A Forma da Água: um Conto de Fadas para adultos
Imagem: Fox Film
“Impossibilitado de perceber Sua forma, encontro você à minha volta. Sua presença me enche os olhos com Seu amor, acalma meu coração, porque Você está em todos os lugares”.
Talvez seja essa a melhor maneira de se começar a falar sobre um filme tão poético: utilizando-se de sua própria poesia. Apesar de não ser autoral, o trecho de um livro islâmico representa a mesma sensação de plenitude que sentimos ao observar o discorrer do filme sobre a tela. Aquela sensação de torpor, de paralisia, de encantamento com o que estamos observando, o que afinal já é característico dos filmes de Guillhermo Del Toro.
A Forma da Água é um filme de ficção científica. De monstro, como diria seu autor. Mas se por um lado algumas cenas são fortes e chocantes com crueldade, sangue e morte, por um outro tudo o que conseguimos observar é a beleza: ela está presente nas imagens, na música, no diálogo entre os personagens, nas metáforas apresentadas e também no silêncio.
Elisa Esposito (Sally Hawkins, indicada ao Oscar de melhor atriz) é a personagem central da trama, que com toda a sua delicadeza representa muito mais do que a mocinha de um conto de fadas. A personagem que transmite fragilidade também por sua mudez foge ao clichê ao vermos uma mulher independente que se apaixona, faz sexo, fuma e fala palavrão (através da linguagem de sinais, obviamente). É ela que se compadece ao encontrar uma criatura humanóide sendo mantida presa no laboratório onde é faxineira, e passa a tentar se comunicar com "a forma", utilizando ovos cozidos, música e falando em libras.
A construção dos demais personagens também é um acerto do filme, que mostra diferentes personalidades lidando com questões polêmicas. Os diálogos de Giles (Richard Jenkis) o único vizinho de Elisa, com quem tem uma relação fraternal e carinhosa expressam a tristeza de um artista decadente que mal consegue se sustentar com seu talento perdendo espaço para a modernidade, além de ser obrigado a viver sozinho por ter medo de expressar sua sexualidade. Já Zelda (Octavia Spencer) é como se fosse o barulho enquanto Elisa é o silêncio.

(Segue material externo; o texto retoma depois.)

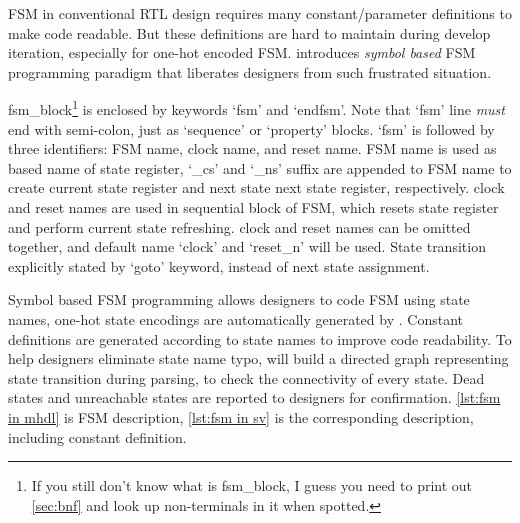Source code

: FSM in conventional RTL design requires many
constant/parameter definitions to make code readable. But these
definitions are hard to maintain during develop iteration, especially
for one-hot encoded FSM. \mhdl{} introduces \emph{symbol based} FSM
programming paradigm that liberates designers from such frustrated
situation.

fsm\_block\footnote{If you still don't know what is fsm\_block, I
guess you need to print out
\autoref{sec:bnf} and look up non-terminals in it when spotted.}
is enclosed by keywords `fsm' and `endfsm'. Note that `fsm'
line \emph{must} end with semi-colon, just as \sv{} `sequence' or
`property' blocks. `fsm' is followed by three identifiers: FSM name,
clock name, and reset name. FSM name is used as based name of state
register, `\_cs' and `\_ns' suffix are appended to FSM name to create
current state register and next state next state register,
respectively. clock and reset names are used in sequential block of
FSM, which resets state register and perform current state
refreshing. clock and reset names can be omitted together, and default
name `clock' and `reset\_n' will be used. State transition explicitly
stated by `goto' keyword, instead of next state assignment.

Symbol based FSM programming allows designers to code FSM using
state names, one-hot state encodings are automatically generated
by \mhdlc{}. Constant definitions are generated according to state
names to improve code readability. To help designers eliminate state
name typo, \mhdlc{} will build a directed graph representing state
transition during parsing, to check the connectivity of every state. Dead
states and unreachable states are reported to designers for
confirmation. \autoref{lst:fsm in mhdl} is \mhdl{} FSM description,
\autoref{lst:fsm in sv} is the corresponding \sv{} description, including
constant definition. 

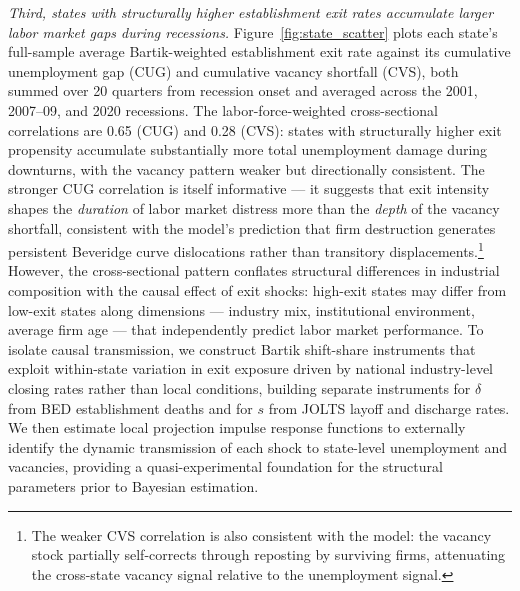 \documentclass[authoryear, review, 12pt]{elsarticle}
\begin{document}
	\textit{Third, states with structurally higher establishment exit rates 
	accumulate larger labor market gaps during recessions.} 
	Figure~\ref{fig:state_scatter} plots each state's full-sample 
	average Bartik-weighted establishment exit rate against its 
	cumulative unemployment gap (CUG) and cumulative vacancy shortfall 
	(CVS), both summed over 20 quarters from recession onset and 
	averaged across the 2001, 2007--09, and 2020 recessions. The 
	labor-force-weighted cross-sectional correlations are 0.65 (CUG) 
	and 0.28 (CVS): states with structurally higher exit propensity 
	accumulate substantially more total unemployment damage during 
	downturns, with the vacancy pattern weaker but directionally 
	consistent. The stronger CUG correlation is itself informative --- 
	it suggests that exit intensity shapes the \emph{duration} of 
	labor market distress more than the \emph{depth} of the vacancy 
	shortfall, consistent with the model's prediction that firm 
	destruction generates persistent Beveridge curve dislocations 
	rather than transitory displacements.\footnote{The weaker CVS 
		correlation is also consistent with the model: the vacancy stock 
		partially self-corrects through reposting by surviving firms, 
		attenuating the cross-state vacancy signal relative to the 
		unemployment signal.} However, the cross-sectional pattern 
	conflates structural differences in industrial composition with 
	the causal effect of exit shocks: high-exit states may differ 
	from low-exit states along dimensions --- industry mix, 
	institutional environment, average firm age --- that independently 
	predict labor market performance. To isolate causal transmission, 
	we construct Bartik shift-share instruments 
	that exploit within-state variation in exit exposure driven by 
	national industry-level closing rates rather than local conditions, 
	building separate instruments for $\delta$ from BED establishment
	deaths and for $s$ from JOLTS layoff and discharge rates. We 
	then estimate local projection impulse response functions to 
	externally identify the dynamic transmission of each shock to 
	state-level unemployment and vacancies, providing a 
	quasi-experimental foundation for the structural parameters prior 
	to Bayesian estimation.
\end{document}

Divertida, a colega de profissão também sofre o preconceito racial explícito na década de 60, época em que se passa o longa. E temos também o vilão caricato Strickland (Michel Shannon) e o espião russo Dr. Robert Hoffsteler (Michael Stuhlbarg), cada qual responsável por cenas que chocam o espectador com tanto sangue e violência.
Com 13 indicações ao Oscar e colecionando prêmios a cada cerimônia de que participa, A Forma da Água é um filme peculiar, que pode não agradar àqueles que estejam pouco acostumados e assistir filmes tão belos e sensíveis, e talvez se sintam ofendidos ao presenciar o amor entre dois seres diferentes. Mas será que eles são mesmo tão diferentes assim? O que nos faz semelhantes a outras criaturas? A consciência? A inteligência? E o que nos faz diferentes? Uma coisa é certa: A Forma da Água é um conto de fadas para adultos, que acolhe nossas peculiaridades e nos faz sentir abraçados assim que deixamos a sala de cinema.